Ci sono uomini che attraversano la politica lasciando slogan. E poi ci sono uomini che lasciano ferite aperte. Marco Pannella apparteneva alla seconda specie. A dieci anni dalla sua morte la sua voce continua a disturbare il silenzio italiano, soprattutto quel silenzio viscoso che da sempre avvolge le carceri. Un silenzio fatto di porte blindate, corridoi umidi, infermerie spoglie, materassi consumati, vite dimenticate. Un silenzio che la politica conosce benissimo e che troppo spesso sceglie di non ascoltare.
Pannella invece ascoltava. Entrava nelle celle quando gli altri entravano nei talk show. Guardava negli occhi detenuti che nessuno voleva vedere. Tossicodipendenti, ergastolani, malati psichiatrici, uomini ridotti a numeri di matricola, a fascicoli impolverati dentro qualche ufficio ministeriale. Per lui il carcere non era un tema utile a raccogliere voti. Era il termometro morale di una democrazia. Ricordava sempre che il grado di civiltà di un paese si misura dalle sue prigioni. E basta attraversare oggi molti istituti penitenziari italiani per capire quanto quella frase continui a fare male.

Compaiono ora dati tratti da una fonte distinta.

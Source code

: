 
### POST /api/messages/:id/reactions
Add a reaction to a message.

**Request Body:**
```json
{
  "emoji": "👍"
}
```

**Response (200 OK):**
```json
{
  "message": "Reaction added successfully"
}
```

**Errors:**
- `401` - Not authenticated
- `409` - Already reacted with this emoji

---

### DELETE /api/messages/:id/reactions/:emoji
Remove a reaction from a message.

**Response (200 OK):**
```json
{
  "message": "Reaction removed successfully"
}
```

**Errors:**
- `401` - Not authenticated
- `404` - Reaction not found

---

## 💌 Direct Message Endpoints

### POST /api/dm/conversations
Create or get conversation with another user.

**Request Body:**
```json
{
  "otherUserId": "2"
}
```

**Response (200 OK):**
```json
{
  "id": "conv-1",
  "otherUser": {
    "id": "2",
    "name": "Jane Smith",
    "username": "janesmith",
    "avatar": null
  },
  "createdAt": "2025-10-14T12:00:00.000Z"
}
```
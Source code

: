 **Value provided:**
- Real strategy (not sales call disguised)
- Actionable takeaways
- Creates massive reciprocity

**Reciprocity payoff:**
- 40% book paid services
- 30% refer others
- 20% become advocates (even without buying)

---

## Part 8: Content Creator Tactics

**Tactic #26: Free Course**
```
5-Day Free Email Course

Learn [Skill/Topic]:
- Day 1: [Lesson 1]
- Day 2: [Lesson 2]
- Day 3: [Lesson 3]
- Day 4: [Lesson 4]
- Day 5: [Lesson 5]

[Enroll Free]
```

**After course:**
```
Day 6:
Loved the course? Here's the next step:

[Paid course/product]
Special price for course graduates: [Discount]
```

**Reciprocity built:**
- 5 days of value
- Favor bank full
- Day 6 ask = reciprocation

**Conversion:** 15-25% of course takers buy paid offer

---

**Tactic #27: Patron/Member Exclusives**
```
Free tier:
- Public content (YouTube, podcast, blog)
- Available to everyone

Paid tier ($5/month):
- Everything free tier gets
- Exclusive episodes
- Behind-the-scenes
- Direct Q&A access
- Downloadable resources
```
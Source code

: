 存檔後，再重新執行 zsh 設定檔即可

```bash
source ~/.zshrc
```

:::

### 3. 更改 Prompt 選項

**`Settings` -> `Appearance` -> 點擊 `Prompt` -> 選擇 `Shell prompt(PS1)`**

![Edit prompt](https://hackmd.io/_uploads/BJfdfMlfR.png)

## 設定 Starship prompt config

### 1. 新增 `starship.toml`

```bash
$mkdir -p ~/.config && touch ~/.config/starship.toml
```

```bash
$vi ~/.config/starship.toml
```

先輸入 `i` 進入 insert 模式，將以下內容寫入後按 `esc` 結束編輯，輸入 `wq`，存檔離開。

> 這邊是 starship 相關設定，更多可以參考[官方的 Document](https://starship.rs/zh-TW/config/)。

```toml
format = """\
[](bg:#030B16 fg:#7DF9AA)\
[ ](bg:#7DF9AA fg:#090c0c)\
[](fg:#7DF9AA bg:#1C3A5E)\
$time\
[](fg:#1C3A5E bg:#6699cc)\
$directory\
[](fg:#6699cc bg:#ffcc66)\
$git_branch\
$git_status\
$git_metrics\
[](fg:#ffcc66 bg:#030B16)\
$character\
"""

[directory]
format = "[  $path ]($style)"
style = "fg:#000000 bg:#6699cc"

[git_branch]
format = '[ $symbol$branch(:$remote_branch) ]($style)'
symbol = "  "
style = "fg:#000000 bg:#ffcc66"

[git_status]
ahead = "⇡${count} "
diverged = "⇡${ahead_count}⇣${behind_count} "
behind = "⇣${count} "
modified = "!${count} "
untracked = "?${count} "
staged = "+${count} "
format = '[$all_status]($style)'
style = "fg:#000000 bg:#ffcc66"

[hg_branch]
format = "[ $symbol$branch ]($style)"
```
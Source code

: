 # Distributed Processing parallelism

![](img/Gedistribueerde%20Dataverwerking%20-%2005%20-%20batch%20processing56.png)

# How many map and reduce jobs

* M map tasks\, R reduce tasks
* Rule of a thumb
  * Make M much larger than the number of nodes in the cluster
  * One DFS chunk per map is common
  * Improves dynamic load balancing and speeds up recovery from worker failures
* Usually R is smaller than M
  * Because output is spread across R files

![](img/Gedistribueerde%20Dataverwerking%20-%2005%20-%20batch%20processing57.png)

Per quarant’anni ho lavorato nel sistema penitenziario itraliano. Conosco l’odore acre e triste delle celle. So cosa significa sentire il rumore metallico delle chiavi mentre fuori il mondo continua a vivere normalmente. So quanto sia facile, per uno Stato, trasformare la pena in abbandono. Ed è forse per questo che Marco Pannella resta una figura impossibile da archiviare. Perché parlava dei detenuti quando nessuno voleva farlo. Difendeva i diritti di chi non piaceva. Di chi aveva sbagliato. Di chi era diventato il bersaglio perfetto della rabbia pubblica.
Oggi la politica parla continuamente di sicurezza. Lo fa urlando. Lo fa semplificando. Lo fa costruendo consenso sulla paura. Ma raramente parla della disperazione che cresce dentro le celle sovraffollate. Raramente parla dei suicidi. Della sofferenza psichiatrica. Della solitudine feroce di chi perde lentamente il proprio nome. Pannella invece entrava proprio lì, nel punto dove la democrazia smetteva di essere elegante e mostrava le proprie crepe.
Era scomodo per questo. Perché ricordava una verità che molti preferiscono ignorare: i diritti esistono soprattutto per chi non riusciamo ad amare. Sono capaci tutti di difendere gli innocenti perfetti. La civiltà comincia quando si decide di non disumanizzare nemmeno il colpevole.
Pannella non cercava santità. Anzi, diffidava dei santini e delle agiografie. Era eccessivo, teatrale, incontenibile. Litigava con tutti. Con la destra e con la sinistra. Con i magistrati, con i giornalisti, persino con gli amici. Ma dentro quella voce roca, interminabile, spesso esasperante, c’era una coerenza rara: non voltarsi dall’altra parte davanti al dolore umano.
Usava il proprio corpo come arma politica. Digiunava fino allo stremo mentre il paese faceva finta di non vedere. Trasformava la sofferenza fisica in una domanda collettiva: quanta sofferenza siete disposti a tollerare pur di non cambiare nulla? Era Gandhi precipitato dentro la Repubblica italiana. Era un uomo magro e ostinato che continuava a parlare mentre tutti gli altri avevano già deciso che il silenzio fosse più conveniente.
E forse oggi manca proprio questo. Manca qualcuno capace di disturbare davvero. Qualcuno disposto a perdere consenso pur di difendere gli ultimi. Qualcuno che entri ancora nelle carceri non per fare passerelle, ma per ascoltare. Ascoltare davvero.
Perché le prigioni italiane continuano a essere piene di corpi dimenticati. Continuano a essere luoghi dove il tempo marcisce lentamente insieme alle persone. Continuano a raccontare un paese spesso vendicativo, incapace di distinguere la giustizia dalla punizione.
Marco Pannella aveva capito una cosa semplice e terribile: quando uno Stato smette di vedere l’umanità dei detenuti, comincia lentamente a perdere anche la propria. Ho amato Marco Pannella. L’ho anche criticato, odiato, contraddetto. Ero affascinato dal suo essere a favore e contro, quel suo battere e levare era forza, era ottusità, era esercizio di democrazia. Non sono mai stato radicale ma a 18 anni, il mio primo voto, quello forse più importante, lo regalai a lui. A quella sua forza di difendere gli ultimi, gli indifendibili, quelli che hanno una storia bella e terribile da raccontare. Non ero spesso d’accordo con lui ma quel controbattere mi piaceva perché aveva due pistole caricate a salve ed un canestro pieno di parole.